_Your goal_
Below are the records. List every line holding the word "photos".

Dataset items:
════
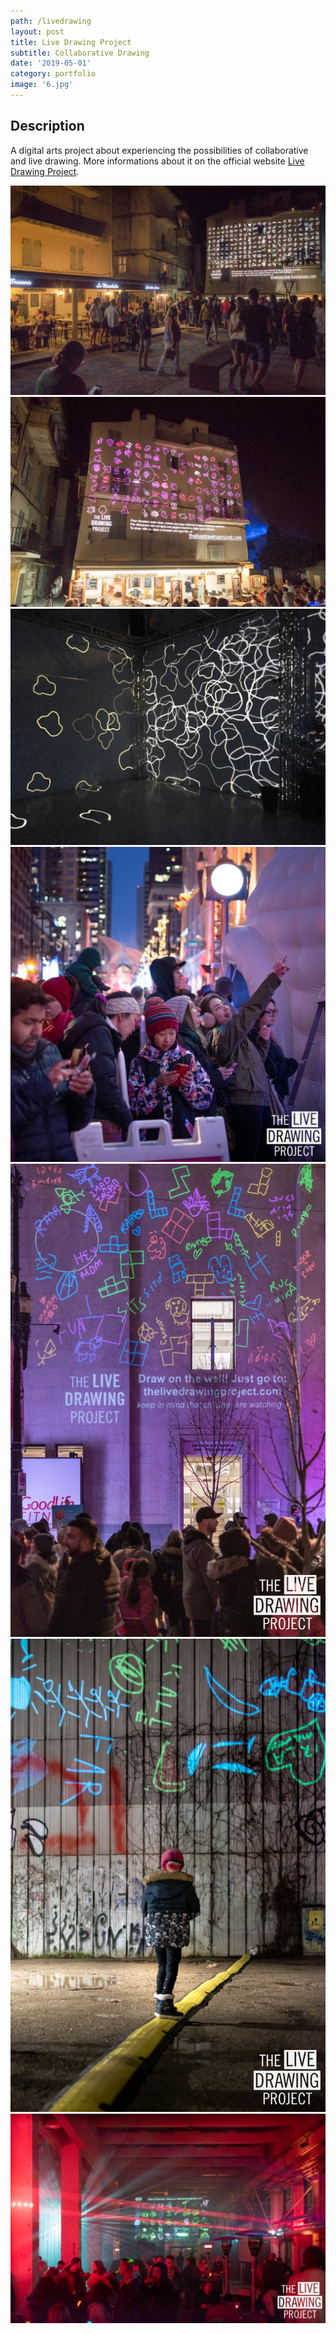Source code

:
 ```yaml
---
path: /livedrawing
layout: post
title: Live Drawing Project
subtitle: Collaborative Drawing
date: '2019-05-01'
category: portfolio
image: '6.jpg'
---
```


## Description

A digital arts project about experiencing the possibilities of collaborative and live drawing.
More informations about it on the official website [Live Drawing Project](//thelivedrawingproject.com).

<photo-grid>
<img src="b-3.jpg"/>
<img src="b-2-2.jpg"/>
<img src="6.jpg"/>
<img src="web-6.jpg"/>
<img src="web-11.jpg"/>
<img src="web-21.jpg"/>
<img src="web-23.jpg"/>
</photo-grid>
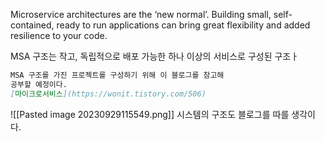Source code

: Microservice architectures are the ‘new normal’. Building small, self-contained, ready to run applications can bring great flexibility and added resilience to your code.

MSA 구조는 작고, 독립적으로 배포 가능한 하나 이상의 서비스로 구성된 구조ㅏ

```markdown
MSA 구조를 가진 프로젝트를 구성하기 위해 이 블로그를 참고해 
공부할 예정이다.
[마이크로서비스](https://wonit.tistory.com/506)
```

![[Pasted image 20230929115549.png]]
시스템의 구조도 블로그를 따를 생각이다.

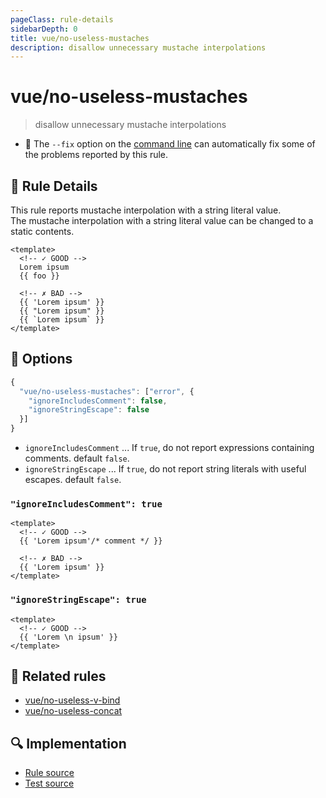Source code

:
 ```yaml
---
pageClass: rule-details
sidebarDepth: 0
title: vue/no-useless-mustaches
description: disallow unnecessary mustache interpolations
---
```

# vue/no-useless-mustaches
> disallow unnecessary mustache interpolations

- :wrench: The `--fix` option on the [command line](https://eslint.org/docs/user-guide/command-line-interface#fixing-problems) can automatically fix some of the problems reported by this rule.

## :book: Rule Details

This rule reports mustache interpolation with a string literal value.  
The mustache interpolation with a string literal value can be changed to a static contents.

<eslint-code-block fix :rules="{'vue/no-useless-mustaches': ['error']}">

```vue
<template>
  <!-- ✓ GOOD -->
  Lorem ipsum
  {{ foo }}

  <!-- ✗ BAD -->
  {{ 'Lorem ipsum' }}
  {{ "Lorem ipsum" }}
  {{ `Lorem ipsum` }}
</template>
```

</eslint-code-block>

## :wrench: Options

```js
{
  "vue/no-useless-mustaches": ["error", {
    "ignoreIncludesComment": false,
    "ignoreStringEscape": false
  }]
}
```

- `ignoreIncludesComment` ... If `true`, do not report expressions containing comments. default `false`.
- `ignoreStringEscape` ... If `true`, do not report string literals with useful escapes. default `false`.

### `"ignoreIncludesComment": true`

<eslint-code-block fix :rules="{'vue/no-useless-mustaches': ['error', {ignoreIncludesComment: true}]}">

```vue
<template>
  <!-- ✓ GOOD -->
  {{ 'Lorem ipsum'/* comment */ }}

  <!-- ✗ BAD -->
  {{ 'Lorem ipsum' }}
</template>
```

</eslint-code-block>

### `"ignoreStringEscape": true`

<eslint-code-block fix :rules="{'vue/no-useless-mustaches': ['error', {ignoreStringEscape: true}]}">

```vue
<template>
  <!-- ✓ GOOD -->
  {{ 'Lorem \n ipsum' }}
</template>
```

</eslint-code-block>

## :couple: Related rules

- [vue/no-useless-v-bind]
- [vue/no-useless-concat]

[vue/no-useless-v-bind]: ./no-useless-v-bind.md
[vue/no-useless-concat]: ./no-useless-concat.md

## :mag: Implementation

- [Rule source](https://github.com/vuejs/eslint-plugin-vue/blob/master/lib/rules/no-useless-mustaches.js)
- [Test source](https://github.com/vuejs/eslint-plugin-vue/blob/master/tests/lib/rules/no-useless-mustaches.js)
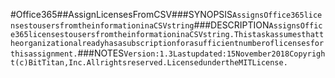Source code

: #Office365##AssignLicensesFromCSV###SYNOPSIS```AssignsOffice365licensestousersfromtheinformationinaCSVstring```###DESCRIPTION```AssignsOffice365licensestousersfromtheinformationinaCSVstring.Thistaskassumesthattheorganizationalreadyhasasubscriptionforasufficientnumberoflicensesforthisassignment.```###NOTES```Version:1.3Lastupdated:15November2018Copyright(c)BitTitan,Inc.Allrightsreserved.LicensedundertheMITLicense.```
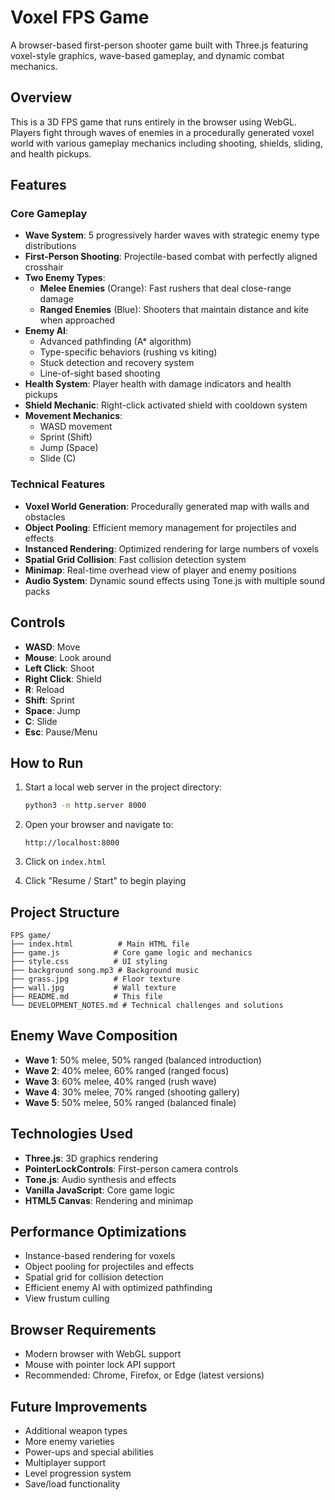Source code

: # Voxel FPS Game

A browser-based first-person shooter game built with Three.js featuring voxel-style graphics, wave-based gameplay, and dynamic combat mechanics.

## Overview

This is a 3D FPS game that runs entirely in the browser using WebGL. Players fight through waves of enemies in a procedurally generated voxel world with various gameplay mechanics including shooting, shields, sliding, and health pickups.

## Features

### Core Gameplay
- **Wave System**: 5 progressively harder waves with strategic enemy type distributions
- **First-Person Shooting**: Projectile-based combat with perfectly aligned crosshair
- **Two Enemy Types**:
  - **Melee Enemies** (Orange): Fast rushers that deal close-range damage
  - **Ranged Enemies** (Blue): Shooters that maintain distance and kite when approached
- **Enemy AI**: 
  - Advanced pathfinding (A* algorithm)
  - Type-specific behaviors (rushing vs kiting)
  - Stuck detection and recovery system
  - Line-of-sight based shooting
- **Health System**: Player health with damage indicators and health pickups
- **Shield Mechanic**: Right-click activated shield with cooldown system
- **Movement Mechanics**: 
  - WASD movement
  - Sprint (Shift)
  - Jump (Space)
  - Slide (C)

### Technical Features
- **Voxel World Generation**: Procedurally generated map with walls and obstacles
- **Object Pooling**: Efficient memory management for projectiles and effects
- **Instanced Rendering**: Optimized rendering for large numbers of voxels
- **Spatial Grid Collision**: Fast collision detection system
- **Minimap**: Real-time overhead view of player and enemy positions
- **Audio System**: Dynamic sound effects using Tone.js with multiple sound packs

## Controls

- **WASD**: Move
- **Mouse**: Look around
- **Left Click**: Shoot
- **Right Click**: Shield
- **R**: Reload
- **Shift**: Sprint
- **Space**: Jump
- **C**: Slide
- **Esc**: Pause/Menu

## How to Run

1. Start a local web server in the project directory:
   ```bash
   python3 -m http.server 8000
   ```

2. Open your browser and navigate to:
   ```
   http://localhost:8000
   ```

3. Click on `index.html`

4. Click "Resume / Start" to begin playing

## Project Structure

```
FPS game/
├── index.html          # Main HTML file
├── game.js            # Core game logic and mechanics
├── style.css          # UI styling
├── background song.mp3 # Background music
├── grass.jpg          # Floor texture
├── wall.jpg           # Wall texture
├── README.md          # This file
└── DEVELOPMENT_NOTES.md # Technical challenges and solutions
```

## Enemy Wave Composition

- **Wave 1**: 50% melee, 50% ranged (balanced introduction)
- **Wave 2**: 40% melee, 60% ranged (ranged focus)
- **Wave 3**: 60% melee, 40% ranged (rush wave)
- **Wave 4**: 30% melee, 70% ranged (shooting gallery)
- **Wave 5**: 50% melee, 50% ranged (balanced finale)

## Technologies Used

- **Three.js**: 3D graphics rendering
- **PointerLockControls**: First-person camera controls
- **Tone.js**: Audio synthesis and effects
- **Vanilla JavaScript**: Core game logic
- **HTML5 Canvas**: Rendering and minimap

## Performance Optimizations

- Instance-based rendering for voxels
- Object pooling for projectiles and effects
- Spatial grid for collision detection
- Efficient enemy AI with optimized pathfinding
- View frustum culling

## Browser Requirements

- Modern browser with WebGL support
- Mouse with pointer lock API support
- Recommended: Chrome, Firefox, or Edge (latest versions)

## Future Improvements

- Additional weapon types
- More enemy varieties
- Power-ups and special abilities
- Multiplayer support
- Level progression system
- Save/load functionality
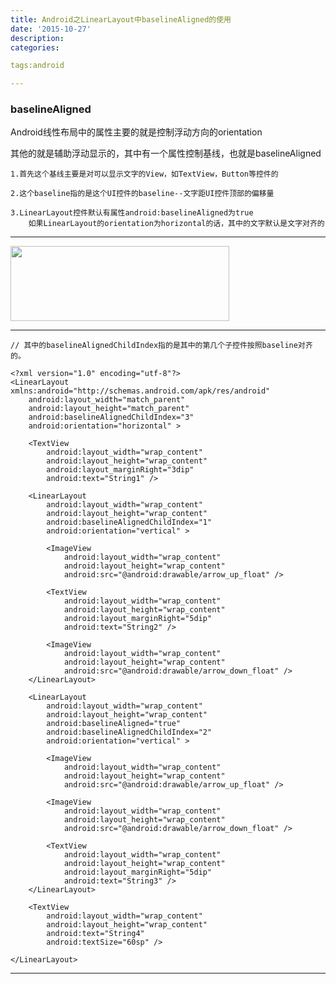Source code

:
 ```yaml
---
title: Android之LinearLayout中baselineAligned的使用
date: '2015-10-27'
description:
categories:

tags:android

---
```


>

### baselineAligned

>

Android线性布局中的属性主要的就是控制浮动方向的orientation

>

其他的就是辅助浮动显示的，其中有一个属性控制基线，也就是baselineAligned

>

	1.首先这个基线主要是对可以显示文字的View，如TextView，Button等控件的

	2.这个baseline指的是这个UI控件的baseline--文字距UI控件顶部的偏移量

	3.LinearLayout控件默认有属性android:baselineAligned为true
		如果LinearLayout的orientation为horizontal的话，其中的文字默认是文字对齐的

>

---

>

<img src="{{urls.media}}/Android之LinearLayout中baselineAligned的使用/1.png" alt="" width="350" height="120" >

>

---

	// 其中的baselineAlignedChildIndex指的是其中的第几个子控件按照baseline对齐的。

	<?xml version="1.0" encoding="utf-8"?>
	<LinearLayout xmlns:android="http://schemas.android.com/apk/res/android"
		android:layout_width="match_parent"
		android:layout_height="match_parent"
		android:baselineAlignedChildIndex="3"
		android:orientation="horizontal" >

		<TextView
			android:layout_width="wrap_content"
			android:layout_height="wrap_content"
			android:layout_marginRight="3dip"
			android:text="String1" />

		<LinearLayout
			android:layout_width="wrap_content"
			android:layout_height="wrap_content"
			android:baselineAlignedChildIndex="1"
			android:orientation="vertical" >

			<ImageView
				android:layout_width="wrap_content"
				android:layout_height="wrap_content"
				android:src="@android:drawable/arrow_up_float" />

			<TextView
				android:layout_width="wrap_content"
				android:layout_height="wrap_content"
				android:layout_marginRight="5dip"
				android:text="String2" />

			<ImageView
				android:layout_width="wrap_content"
				android:layout_height="wrap_content"
				android:src="@android:drawable/arrow_down_float" />
		</LinearLayout>

		<LinearLayout
			android:layout_width="wrap_content"
			android:layout_height="wrap_content"
			android:baselineAligned="true"
			android:baselineAlignedChildIndex="2"
			android:orientation="vertical" >

			<ImageView
				android:layout_width="wrap_content"
				android:layout_height="wrap_content"
				android:src="@android:drawable/arrow_up_float" />

			<ImageView
				android:layout_width="wrap_content"
				android:layout_height="wrap_content"
				android:src="@android:drawable/arrow_down_float" />

			<TextView
				android:layout_width="wrap_content"
				android:layout_height="wrap_content"
				android:layout_marginRight="5dip"
				android:text="String3" />
		</LinearLayout>

		<TextView
			android:layout_width="wrap_content"
			android:layout_height="wrap_content"
			android:text="String4"
			android:textSize="60sp" />

	</LinearLayout>

---


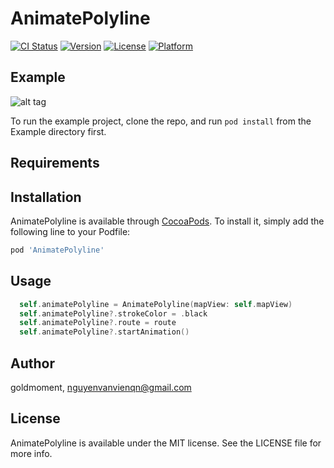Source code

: # AnimatePolyline

[![CI Status](https://img.shields.io/travis/viensaigon/AnimatePolyline.svg?style=flat)](https://travis-ci.org/viensaigon/AnimatePolyline)
[![Version](https://img.shields.io/cocoapods/v/AnimatePolyline.svg?style=flat)](https://cocoapods.org/pods/AnimatePolyline)
[![License](https://img.shields.io/cocoapods/l/AnimatePolyline.svg?style=flat)](https://cocoapods.org/pods/AnimatePolyline)
[![Platform](https://img.shields.io/cocoapods/p/AnimatePolyline.svg?style=flat)](https://cocoapods.org/pods/AnimatePolyline)

## Example

![alt tag](https://media0.giphy.com/media/SYRSNlu5xe2m94QEMW/giphy.gif)

To run the example project, clone the repo, and run `pod install` from the Example directory first.

## Requirements

## Installation

AnimatePolyline is available through [CocoaPods](https://cocoapods.org). To install
it, simply add the following line to your Podfile:

```ruby
pod 'AnimatePolyline'
```

## Usage

```swift
  self.animatePolyline = AnimatePolyline(mapView: self.mapView)
  self.animatePolyline?.strokeColor = .black
  self.animatePolyline?.route = route
  self.animatePolyline?.startAnimation()
```

## Author

goldmoment, nguyenvanvienqn@gmail.com

## License

AnimatePolyline is available under the MIT license. See the LICENSE file for more info.
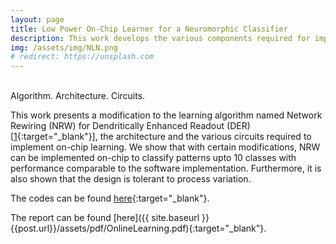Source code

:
 ```yaml
---
layout: page
title: Low Power On-Chip Learner for a Neuromorphic Classifier
description: This work develops the various components required for implementing on-chip learning for Neuromorphic Classifiers. 
img: /assets/img/NLN.png
# redirect: https://unsplash.com
---
```


<div class="img_row">
    <img class="col one left" src="{{ site.baseurl }}/assets/img/NLN.png" alt="" title="example image"/>
    <img class="col one left" src="{{ site.baseurl }}/assets/img/architecture.png" alt="" title="example image"/>
    <img class="col one left" src="{{ site.baseurl }}/assets/img/Capture1.PNG" alt="" title="example image"/>
</div>
<div class="col three caption">
    Algorithm. Architecture. Circuits.
</div>
<!-- <div class="img_row">
    <img class="col three left" src="{{ site.baseurl }}/assets/img/5.jpg" alt="" title="example image"/>
</div> -->
<!-- <div class="col three caption">
    This image can also have a caption. It's like magic.
</div> -->

This work presents a modification to the learning algorithm named Network Rewiring (NRW) for Dendritically Enhanced Readout (DER) \[[1](https://ieeexplore.ieee.org/document/6679699/){:target="\_blank"}\],  the architecture and the various circuits required to implement on-chip learning. We show that with certain modifications, NRW can be implemented on-chip to classify patterns upto 10 classes with  performance comparable to the software implementation. Furthermore, it is also shown that the design is tolerant to process variation.

The codes can be found [here](){:target="\_blank"}.

The report can be found [here]({{ site.baseurl }}{{post.url}}/assets/pdf/OnlineLearning.pdf){:target="\_blank"}.



<!--
Every project has a beautiful feature shocase page. It's easy to include images, in a flexible 3-column grid format. Make your photos 1/3, 2/3, or full width..

To give your project a background in the portfolio page, just add the img tag to the front matter like so:

    ---
    layout: page
    title: Project
    description: a project with a background image
    img: /assets/img/12.jpg
    ---


<div class="img_row">
    <img class="col one left" src="{{ site.baseurl }}/assets/img/1.jpg" alt="" title="example image"/>
    <img class="col one left" src="{{ site.baseurl }}/assets/img/2.jpg" alt="" title="example image"/>
    <img class="col one left" src="{{ site.baseurl }}/assets/img/3.jpg" alt="" title="example image"/>
</div>
<div class="col three caption">
    Caption photos easily. On the left, a road goes through a tunnel. Middle, leaves artistically fall in a hipster photoshoot. Right, in another hipster photoshoot, a lumberjack grasps a handful of pine needles.
</div>
<div class="img_row">
    <img class="col three left" src="{{ site.baseurl }}/assets/img/5.jpg" alt="" title="example image"/>
</div>
<div class="col three caption">
    This image can also have a caption. It's like magic.
</div>

You can also put regular text between your rows of images. Say you wanted to write a little bit about your project before you posted the rest of the images. You describe how you toiled, sweated, *bled* for your project, and then.... you reveal it's glory in the next row of images.


<div class="img_row">
    <img class="col two left" src="{{ site.baseurl }}/assets/img/6.jpg" alt="" title="example image"/>
    <img class="col one left" src="{{ site.baseurl }}/assets/img/11.jpg" alt="" title="example image"/>
</div>
<div class="col three caption">
    You can also have artistically styled 2/3 + 1/3 images, like these.
</div>


<br/><br/>


The code is simple. Just add a col class to your image, and another class specifying the width: one, two, or three columns wide. Here's the code for the last row of images above:

<div class="img_row">
    <img class="col two left" src="/img/6.jpg"/>
    <img class="col one left" src="/img/11.jpg"/>
</div> -->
════
_Exercise response_
Every project has a beautiful feature shocase page. It's easy to include images, in a flexible 3-column grid format. Make your photos 1/3, 2/3, or full width..
    Caption photos easily. On the left, a road goes through a tunnel. Middle, leaves artistically fall in a hipster photoshoot. Right, in another hipster photoshoot, a lumberjack grasps a handful of pine needles.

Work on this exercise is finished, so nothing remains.